In [2]:
import torch
import numpy as np
import matplotlib.pyplot as plt

# Matrix Capsules with EM Routing
This notebook covers the fundamental components introduced in this paper. The routing procedure is covered from the bottom up. This will serve as a starting point to implementing the complete solution.

In [41]:
def cost_function(beta_u, sigma_j, R_j_sum):
    """Computes the cost of all h dimensions."""
    return (beta_u + torch.log(sigma_j)) * R_j_sum

def activation(lam, beta_a, cost):
    """Activation function for a capsule j."""
    return torch.sigmoid(lam * (beta_a - cost.sum()))

## Activation Function
What does the activation function look like? Under what circumstances is a capsule activated?

`beta_a` represents the cost to describe the high-level capsule.
`lam` is an inverse temperature parameter.

In [56]:
cost = torch.Tensor(np.linspace(-1, 1, 21))
beta_a = 1
lam = 1
r = []
for i in range(cost.shape[0]):
    r.append(activation(lam, beta_a, cost[i]))
    
%matplotlib notebook
fig = plt.figure()
ax = fig.add_subplot(111)
ax.plot(r)
fig.show()

<IPython.core.display.Javascript object>

With lambda and beta_a fixed, increasing the cost reduces the activation output.
Increasing the description length `beta_a` increases the activation output.
Increasing `lam` changes the shape of the curve.

## M-Step

Imagine there are 3 capsules in layer `i` and 2 capsules in layer `j`. Two of the low-level capsules represent some feature on a face: the eyes and nose. The third low-level capsule will represent a finger. Let the 2 capsules in layer `j` repesent the face and hand.

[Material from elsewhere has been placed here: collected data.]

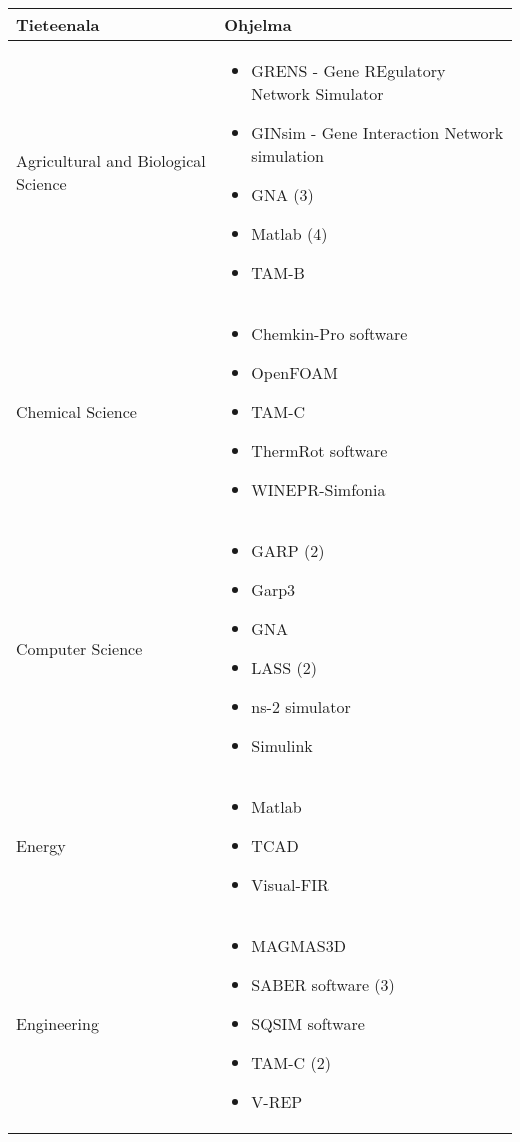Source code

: \documentclass[utf8]{gradu3}
\begin{document}
\begin{longtable}[h]{|p{5cm}|p{8cm}|}
    \hline
    \textbf{Tieteenala}    &    \textbf{Ohjelma}\\
    \hline
    Agricultural and Biological Science & \begin{itemize}
        \item GRENS - Gene REgulatory Network Simulator
        \item GINsim - Gene Interaction Network simulation
        \item GNA (3)
        \item Matlab (4)
        \item TAM-B
    \end{itemize} \\
    \hline
    Chemical Science & \begin{itemize}
        \item Chemkin-Pro software
        \item OpenFOAM
        \item TAM-C
        \item ThermRot software
        \item WINEPR-Simfonia
    \end{itemize} \\
    \hline
    Computer Science & \begin{itemize}
        \item GARP (2)
        \item Garp3 
        \item GNA
        \item LASS (2)
        \item ns-2 simulator
        \item Simulink
    \end{itemize} \\
    \hline
    Energy & \begin{itemize}
        \item Matlab
        \item TCAD
        \item Visual-FIR
    \end{itemize} \\
    \hline
    Engineering & \begin{itemize}
        \item MAGMAS3D
        \item SABER software (3)
        \item SQSIM software
        \item TAM-C (2)
        \item V-REP

\end{itemize}
\end{longtable}
\end{document}
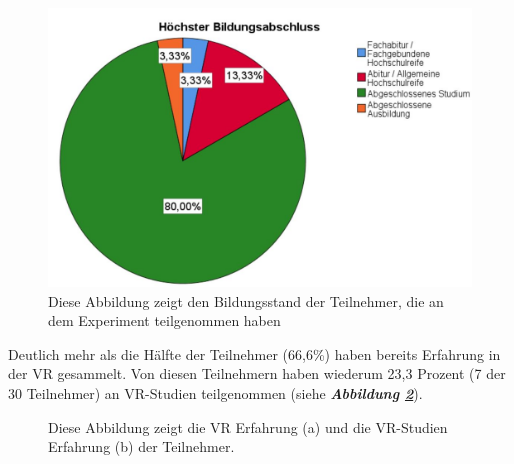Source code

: \documentclass[a4paper,11pt]{article}%
\renewcommand{\\}{\vspace*{0.5\baselineskip} \newline}
\begin{document}
\begin{figure}[H]
		\begin{footnotesize}
		\centering
			\includegraphics[scale=0.4]{Abbildungen/Demographie/teilnehmerBildungsstand.JPG}
			\caption[Der Bildungsstand der Teilnehmer]{Diese Abbildung zeigt den Bildungsstand der Teilnehmer, die an dem Experiment teilgenommen haben}
			\label{teilnehmerBildungsstand}
		\end{footnotesize}
	\end{figure}

Deutlich mehr als die Hälfte der Teilnehmer (66,6\%) haben bereits Erfahrung in der VR gesammelt. Von diesen Teilnehmern haben wiederum 23,3 Prozent (7 der 30 Teilnehmer) an VR-Studien teilgenommen (siehe \textbf{\textit{Abbildung \ref{teilnehmerVRErfahrungen}}}).

\begin{figure}[h]
  \centering
  \qquad
  \caption[Die vorhandene VR-Erfahrung der Teilnehmer]{Diese Abbildung zeigt die VR Erfahrung (a) und die VR-Studien Erfahrung (b) der Teilnehmer.}
  \label{teilnehmerVRErfahrungen}
\end{figure}
\end{document}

We will assume that we have strong activations from capsules `i=1` and `i=2` which indicates, intuitively, that there may be a face. To start this example, we need to represent the capsules.

In [61]:
votes_i = torch.randn(3, 2, 16)
activations_i = torch.Tensor([0.9, 0.9, 0.1])
R = torch.Tensor([[0.9, 0.1],
                 [0.9, 0.1],
                 [0.1, 0.9]])
beta_u = 1

# Scale the responsibility matrix by the activations of the capsules in layer i
R = activations_i.repeat(2, 1).transpose(0, 1) * R

mean_j = torch.zeros(2, 16)
sigma_j = torch.zeros(2, 16)
cost_j = torch.zeros(2, 16)
activations_j = torch.zeros(2)

# Calculate the mean and variance for each dimension
for j in range(votes_i.shape[1]):  # Iterate over higher-level capsules
    R_sum_j = R.sum(0)[j]
    for h in range(mean_j.shape[1]):
        vote_sum_h = torch.dot(R[:, j], votes_i[:, j, h])
        mean_j[j, h] = vote_sum_h / R_sum_j
        
    # Variance
    for h in range(sigma_j.shape[1]):
        sigma_j[j, h] = torch.dot(R[:, j], (votes_i[:, j, h] - mean_j[j, h])**2)
        
    # Compute the h costs
    cost_j[j] = cost_function(beta_u, sigma_j[j], R_sum_j)
    
    # Compute the high-level activations
    activations_j[j] = activation(lam, beta_a, cost_j[j])
    
print(cost_j)
print(activations_j)

tensor([[ 3.3540, -0.3084,  2.4924,  1.6808,  1.3299,  0.8231,  1.2318, -0.5552,
         -1.6054,  2.3445,  1.1024,  3.2077,  0.3061, -0.2098, -2.1299,  4.1516],
        [-0.0623, -0.6625,  0.1949, -0.2817, -0.6058, -0.6233, -0.9419,  0.0201,
         -0.4182, -0.1485, -0.5556,  0.3164, -0.3028,  0.0885, -0.4597, -0.1242]])
tensor([9.0710e-08, 9.9619e-01])